Psychedelic experiments and experiences

On May 13 1957, Life Magazine published an article by R. Gordon Wasson that documented (and popularized) the use of psilocybin mushrooms in the religious ceremony of the indigenous Mazatec people of Mexico.[3] Anthony Russo, a colleague of Leary's, had recently taken this psychedelic (or entheogenic) Psilocybe mexicana during a trip to Mexico, and related the experience to Leary. In August 1960,[4] Leary traveled to the Mexican city of Cuernavaca with Russo and tried psilocybin mushrooms for the first time, an experience that drastically altered the course of his life (Ram Dass Fierce Grace, 2001, Zeitgeist Video). In 1965, Leary commented that he "learned more about... (his) brain and its possibilities... (and) more about psychology in the five hours after taking these mushrooms than... (he) had in the preceding fifteen years of studying doing [sic] research in psychology." (Ram Dass Fierce Grace, 2001, Zeitgeist Video).

Upon his return to Harvard that fall, Leary and his associates, notably Richard Alpert (later known as Ram Dass), began a research program known as the Harvard Psilocybin Project. The goal was to analyze the effects of psilocybin on human subjects (in this case, prisoners and later students of the Andover Newton Theological Seminary) using a synthesized version of the then-legal drug—one of two active compounds found in a wide variety of hallucinogenic mushrooms including Psilocybe mexicana. The compound was produced according to a recipe developed by research chemist Albert Hofmann of Sandoz Pharmaceuticals.

Leary argued that psychedelics, used with the right dosage, set and setting, and with the guidance of psychology professionals, could alter behavior in unprecedented and beneficial ways. The goals of Leary's research included finding better ways to treat alcoholism and to reform convicted criminals. Many of Leary's research participants reported profound mystical and spiritual experiences, which they claim permanently altered their lives in a very positive manner.

According to Leary's autobiography, Flashbacks, they administered LSD to 300 professors, graduate students, writers and philosophers, and 75% of them reported it as being like a revelation to them and one of the most educational experiences of their lives.[citation needed] They also gave LSD to 200 clergymen, and 75% reported that they had the most religious experience of their lives.[citation needed]

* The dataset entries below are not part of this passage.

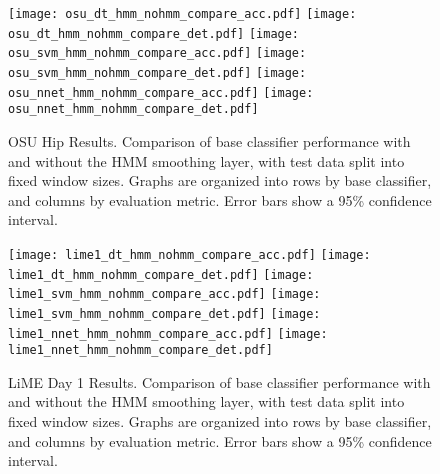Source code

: \begin{figure}[H]
 \centering
 \texttt{[image: osu\_dt\_hmm\_nohmm\_compare\_acc.pdf]} \hspace{1em}\vspace{1em}
 \texttt{[image: osu\_dt\_hmm\_nohmm\_compare\_det.pdf]} 
 \texttt{[image: osu\_svm\_hmm\_nohmm\_compare\_acc.pdf]} \hspace{1em}\vspace{1em}
 \texttt{[image: osu\_svm\_hmm\_nohmm\_compare\_det.pdf]}
 \texttt{[image: osu\_nnet\_hmm\_nohmm\_compare\_acc.pdf]} \hspace{1em}
 \texttt{[image: osu\_nnet\_hmm\_nohmm\_compare\_det.pdf]}
 \caption{OSU Hip Results. Comparison of base classifier performance with and without the HMM
  smoothing layer, with test data split into fixed window sizes. Graphs are organized into rows by base
  classifier, and columns by evaluation metric. Error bars show a 95\% confidence interval.}
 \label{fig:osu_hmm}
\end{figure}

\begin{figure}[H]
 \centering
 \texttt{[image: lime1\_dt\_hmm\_nohmm\_compare\_acc.pdf]} \hspace{1em}\vspace{1em}
 \texttt{[image: lime1\_dt\_hmm\_nohmm\_compare\_det.pdf]} 
 \texttt{[image: lime1\_svm\_hmm\_nohmm\_compare\_acc.pdf]} \hspace{1em}\vspace{1em}
 \texttt{[image: lime1\_svm\_hmm\_nohmm\_compare\_det.pdf]}
 \texttt{[image: lime1\_nnet\_hmm\_nohmm\_compare\_acc.pdf]} \hspace{1em}
 \texttt{[image: lime1\_nnet\_hmm\_nohmm\_compare\_det.pdf]}
 \caption{LiME Day 1 Results. Comparison of base classifier performance with and without the HMM
  smoothing layer, with test data split into fixed window sizes. Graphs are organized into rows by base
  classifier, and columns by evaluation metric. Error bars show a 95\% confidence interval.}
 \label{fig:lime1_hmm}
\end{figure}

In the Concord Prison experiment, they administered psilocybin to prisoners, and after being guided through the trips by Leary and his associates, 36 prisoners allegedly turned their backs on crime. The normal recidivism rate of prisoners is about 80%, but of the subjects involved in the project about 80% did not return to prison. However, the results of this experiment have been largely contested by a follow-up study, citing several problems, including differences in the length of time after release that the study group versus the control group, and other methodology factors, including the difference between subjects re-incarcerated for parole violations versus those imprisoned for new crimes. This study concluded that only a statistically slight improvement could be shown (as opposed to the radical improvement originally reported). In his interview within the study, Leary expressed that the major lesson of the Concord Prison experiment was that the key to a long-term reduction in overall recidivism rates might be the combination of the pre-release administration of psilocybin-assisted group psychotherapy with a comprehensive post-release follow-up program modeled on Alcoholics Anonymous groups to offer support to the released prisoners. The study concluded that whether a new program of psilocybin-assisted group psychotherapy and post-release programs would significantly reduce recidivism rates is an empirical question that deserves to be addressed within the context of a new experiment.[5]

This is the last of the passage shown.